[Stored data entries]
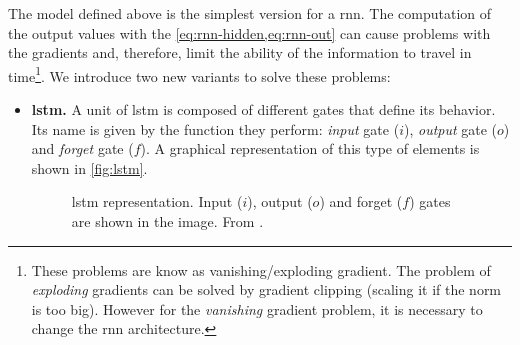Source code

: The model defined above is the simplest version for a \gls{rnn}. The
computation of the output values with the \vref{eq:rnn-hidden,eq:rnn-out} can
cause problems with the gradients and, therefore, limit the ability of the
information to travel in time\footnote{These problems are know as
  vanishing/exploding gradient. The problem of \emph{exploding} gradients can
  be solved by gradient clipping (scaling it if the norm is too big). However
  for the \emph{vanishing} gradient problem, it is necessary to change the
  \gls{rnn} architecture.}. We introduce two new variants to solve these
problems:
\begin{itemize}
  \item \textbf{\gls*{lstm}.} A unit of \gls{lstm} is composed of different
  gates that define its behavior. Its name is given by the function they
  perform: \emph{input} gate (\(i\)), \emph{output} gate (\(o\)) and
  \emph{forget} gate (\(f\)). A graphical representation of this type of
  elements is shown in \vref{fig:lstm}.
  \begin{figure}[ht]
    \centering
    
    \caption[]{\acf{lstm} representation. Input (\(i\)),
      output (\(o\)) and forget (\(f\)) gates are shown in the image. From
      .}\label{fig:lstm}
  \end{figure}


\end{itemize}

▶ _Brief_
Would you please set down the lines from the one with "be solved by" to the end of the data above, exactly and without any other lines?

▶ _Response_
  be solved by gradient clipping (scaling it if the norm is too big). However
  for the \emph{vanishing} gradient problem, it is necessary to change the
  \gls{rnn} architecture.}. We introduce two new variants to solve these
problems:
\begin{itemize}
  \item \textbf{\gls*{lstm}.} A unit of \gls{lstm} is composed of different
  gates that define its behavior. Its name is given by the function they
  perform: \emph{input} gate (\(i\)), \emph{output} gate (\(o\)) and
  \emph{forget} gate (\(f\)). A graphical representation of this type of
  elements is shown in \vref{fig:lstm}.
  \begin{figure}[ht]
    \centering
    
    \caption[]{\acf{lstm} representation. Input (\(i\)),
      output (\(o\)) and forget (\(f\)) gates are shown in the image. From
      .}\label{fig:lstm}
  \end{figure}


\end{itemize}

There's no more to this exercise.